***** Data listing

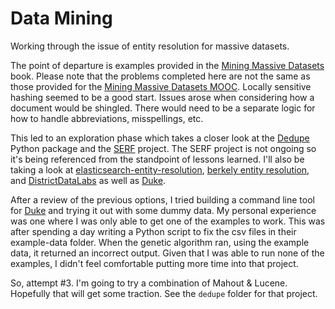 Data Mining
===========

Working through the issue of entity resolution for massive datasets.

The point of departure is examples provided in the [Mining Massive Datasets](http://www.mmds.org/) book. Please note that the problems completed
here are not the same as those provided for the [Mining Massive Datasets MOOC](https://www.coursera.org/course/mmds). Locally sensitive hashing
seemed to be a good start. Issues arose when considering how a document
would be shingled. There would need to be a separate logic for how to
handle abbreviations, misspellings, etc.

This led to an exploration phase which takes a closer look at the [Dedupe](https://github.com/datamade/dedupe) Python package and the [SERF](http://infolab.stanford.edu/serf/) project. The SERF project is not ongoing so
it's being referenced from the standpoint of lessons learned. I'll also
be taking a look at [elasticsearch-entity-resolution](https://github.com/YannBrrd/elasticsearch-entity-resolution), [berkely entity resolution](https://github.com/gregdurrett/berkeley-entity), and [DistrictDataLabs](https://github.com/DistrictDataLabs/entity-resolution) as well as [Duke](https://github.com/larsga/Duke).

After a review of the previous options, I tried building a command line tool
for [Duke](https://github.com/larsga/Duke) and trying it out with some
dummy data. My personal experience was one where I was only able to get one of
the examples to work. This was after spending a day writing a Python script to
fix the csv files in their example-data folder. When the genetic algorithm ran,
using the example data, it returned an incorrect output. Given that I was able
to run none of the examples, I didn't feel comfortable putting more time into
that project.

So, attempt #3. I'm going to try a combination of Mahout & Lucene. Hopefully
that will get some traction. See the `dedupe` folder for that project.




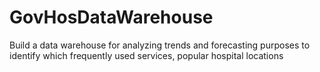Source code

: # GovHosDataWarehouse
Build a data warehouse for analyzing trends and forecasting purposes to identify which frequently used services, popular hospital locations
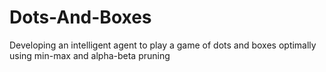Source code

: # Dots-And-Boxes
Developing an intelligent agent to play a game of dots and boxes optimally using min-max and alpha-beta pruning
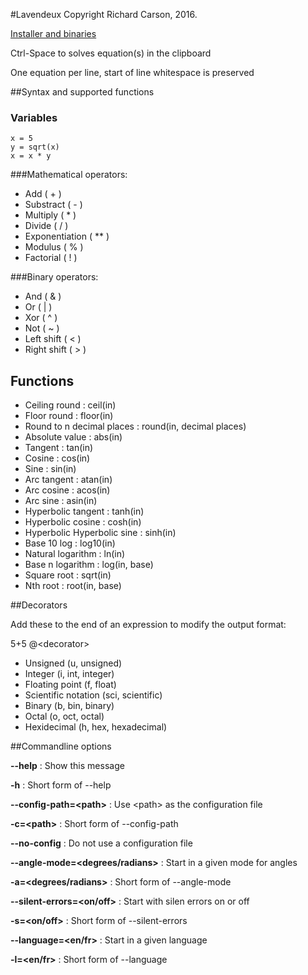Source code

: #Lavendeux
Copyright Richard Carson, 2016.

[Installer and binaries](http://rscarson.github.io/Lavendeux/)

Ctrl-Space to solves equation(s) in the clipboard

One equation per line, start of line whitespace is preserved

##Syntax and supported functions

### Variables

    x = 5
    y = sqrt(x)
    x = x * y

###Mathematical operators:

- Add ( + )
- Substract ( - )
- Multiply ( * )
- Divide ( / )
- Exponentiation ( ** )
- Modulus ( % )
- Factorial ( ! )

###Binary operators:

- And ( & )
- Or ( | )
- Xor ( ^ )
- Not ( ~ )
- Left shift ( < )
- Right shift ( > )

## Functions

- Ceiling round : ceil(in)
- Floor round : floor(in)
- Round to n decimal places : round(in, decimal places)
- Absolute value : abs(in)
- Tangent : tan(in)
- Cosine : cos(in)
- Sine : sin(in)
- Arc tangent : atan(in)
- Arc cosine : acos(in)
- Arc sine : asin(in)
- Hyperbolic tangent : tanh(in)
- Hyperbolic cosine : cosh(in)
- Hyperbolic Hyperbolic sine : sinh(in)
- Base 10 log : log10(in)
- Natural logarithm : ln(in)
- Base n logarithm : log(in, base)
- Square root : sqrt(in)
- Nth root : root(in, base)


##Decorators

Add these to the end of an expression to modify the output format:

5+5 @\<decorator\>

- Unsigned (u, unsigned)
- Integer (i, int, integer)
- Floating point (f, float)
- Scientific notation (sci, scientific)
- Binary (b, bin, binary)
- Octal (o, oct, octal)
- Hexidecimal (h, hex, hexadecimal)

##Commandline options

**--help** : Show this message

**-h** : Short form of --help

**--config-path=\<path\>** : Use \<path\> as the configuration file

**-c=\<path\>** : Short form of --config-path

**--no-config** : Do not use a configuration file

**--angle-mode=\<degrees/radians\>** : Start in a given mode for angles

**-a=\<degrees/radians\>** : Short form of --angle-mode

**--silent-errors=\<on/off\>** : Start with silen errors on or off

**-s=\<on/off\>** : Short form of --silent-errors

**--language=\<en/fr\>** : Start in a given language

**-l=\<en/fr\>** : Short form of --language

**********

The data above must be written out again without alteration, and the pictures in them must be excluded.

 Data Mining
===========

Working through the issue of entity resolution for massive datasets.

The point of departure is examples provided in the [Mining Massive Datasets](http://www.mmds.org/) book. Please note that the problems completed
here are not the same as those provided for the [Mining Massive Datasets MOOC](https://www.coursera.org/course/mmds). Locally sensitive hashing
seemed to be a good start. Issues arose when considering how a document
would be shingled. There would need to be a separate logic for how to
handle abbreviations, misspellings, etc.

This led to an exploration phase which takes a closer look at the [Dedupe](https://github.com/datamade/dedupe) Python package and the [SERF](http://infolab.stanford.edu/serf/) project. The SERF project is not ongoing so
it's being referenced from the standpoint of lessons learned. I'll also
be taking a look at [elasticsearch-entity-resolution](https://github.com/YannBrrd/elasticsearch-entity-resolution), [berkely entity resolution](https://github.com/gregdurrett/berkeley-entity), and [DistrictDataLabs](https://github.com/DistrictDataLabs/entity-resolution) as well as [Duke](https://github.com/larsga/Duke).

After a review of the previous options, I tried building a command line tool
for [Duke](https://github.com/larsga/Duke) and trying it out with some
dummy data. My personal experience was one where I was only able to get one of
the examples to work. This was after spending a day writing a Python script to
fix the csv files in their example-data folder. When the genetic algorithm ran,
using the example data, it returned an incorrect output. Given that I was able
to run none of the examples, I didn't feel comfortable putting more time into
that project.

So, attempt #3. I'm going to try a combination of Mahout & Lucene. Hopefully
that will get some traction. See the `dedupe` folder for that project.




Source code

: # GovHosDataWarehouse
Build a data warehouse for analyzing trends and forecasting purposes to identify which frequently used services, popular hospital locations
Source code

: # Dots-And-Boxes
Developing an intelligent agent to play a game of dots and boxes optimally using min-max and alpha-beta pruning
Source code

: #Lavendeux
Copyright Richard Carson, 2016.

[Installer and binaries](http://rscarson.github.io/Lavendeux/)

Ctrl-Space to solves equation(s) in the clipboard

One equation per line, start of line whitespace is preserved

##Syntax and supported functions

### Variables

    x = 5
    y = sqrt(x)
    x = x * y

###Mathematical operators:

- Add ( + )
- Substract ( - )
- Multiply ( * )
- Divide ( / )
- Exponentiation ( ** )
- Modulus ( % )
- Factorial ( ! )

###Binary operators:

- And ( & )
- Or ( | )
- Xor ( ^ )
- Not ( ~ )
- Left shift ( < )
- Right shift ( > )

## Functions

- Ceiling round : ceil(in)
- Floor round : floor(in)
- Round to n decimal places : round(in, decimal places)
- Absolute value : abs(in)
- Tangent : tan(in)
- Cosine : cos(in)
- Sine : sin(in)
- Arc tangent : atan(in)
- Arc cosine : acos(in)
- Arc sine : asin(in)
- Hyperbolic tangent : tanh(in)
- Hyperbolic cosine : cosh(in)
- Hyperbolic Hyperbolic sine : sinh(in)
- Base 10 log : log10(in)
- Natural logarithm : ln(in)
- Base n logarithm : log(in, base)
- Square root : sqrt(in)
- Nth root : root(in, base)


##Decorators

Add these to the end of an expression to modify the output format:

5+5 @\<decorator\>

- Unsigned (u, unsigned)
- Integer (i, int, integer)
- Floating point (f, float)
- Scientific notation (sci, scientific)
- Binary (b, bin, binary)
- Octal (o, oct, octal)
- Hexidecimal (h, hex, hexadecimal)

##Commandline options

**--help** : Show this message

**-h** : Short form of --help

**--config-path=\<path\>** : Use \<path\> as the configuration file

**-c=\<path\>** : Short form of --config-path

**--no-config** : Do not use a configuration file

**--angle-mode=\<degrees/radians\>** : Start in a given mode for angles

**-a=\<degrees/radians\>** : Short form of --angle-mode

**--silent-errors=\<on/off\>** : Start with silen errors on or off

**-s=\<on/off\>** : Short form of --silent-errors

**--language=\<en/fr\>** : Start in a given language

**-l=\<en/fr\>** : Short form of --language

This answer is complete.